**TASK:**
Check each line of the records below for the word "logged" and copy those where it appears.

**DATA TO USE:**

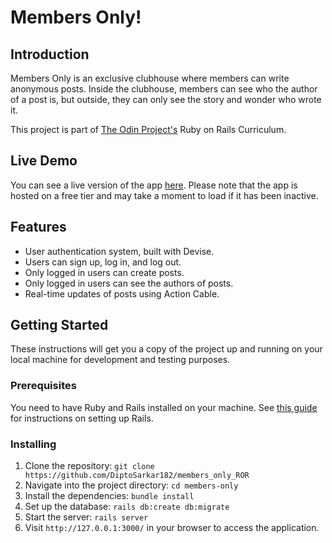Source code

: # Members Only!

## Introduction

Members Only is an exclusive clubhouse where members can write anonymous posts. Inside the clubhouse, members can see who the author of a post is, but outside, they can only see the story and wonder who wrote it.

This project is part of [The Odin Project's](https://www.theodinproject.com/) Ruby on Rails Curriculum.

## Live Demo

You can see a live version of the app [here](https://members-only-ror.onrender.com).
Please note that the app is hosted on a free tier and may take a moment to load if it has been inactive.

## Features

- User authentication system, built with Devise.
- Users can sign up, log in, and log out.
- Only logged in users can create posts.
- Only logged in users can see the authors of posts.
- Real-time updates of posts using Action Cable.

## Getting Started

These instructions will get you a copy of the project up and running on your local machine for development and testing purposes.

### Prerequisites

You need to have Ruby and Rails installed on your machine. See [this guide](https://guides.rubyonrails.org/getting_started.html#creating-a-new-rails-project-installing-rails) for instructions on setting up Rails.

### Installing

1. Clone the repository: `git clone https://github.com/DiptoSarkar182/members_only_ROR`
2. Navigate into the project directory: `cd members-only`
3. Install the dependencies: `bundle install`
4. Set up the database: `rails db:create db:migrate`
5. Start the server: `rails server`
6. Visit `http://127.0.0.1:3000/` in your browser to access the application.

**WRITTEN RESPONSE:**
- Only logged in users can create posts.
- Only logged in users can see the authors of posts.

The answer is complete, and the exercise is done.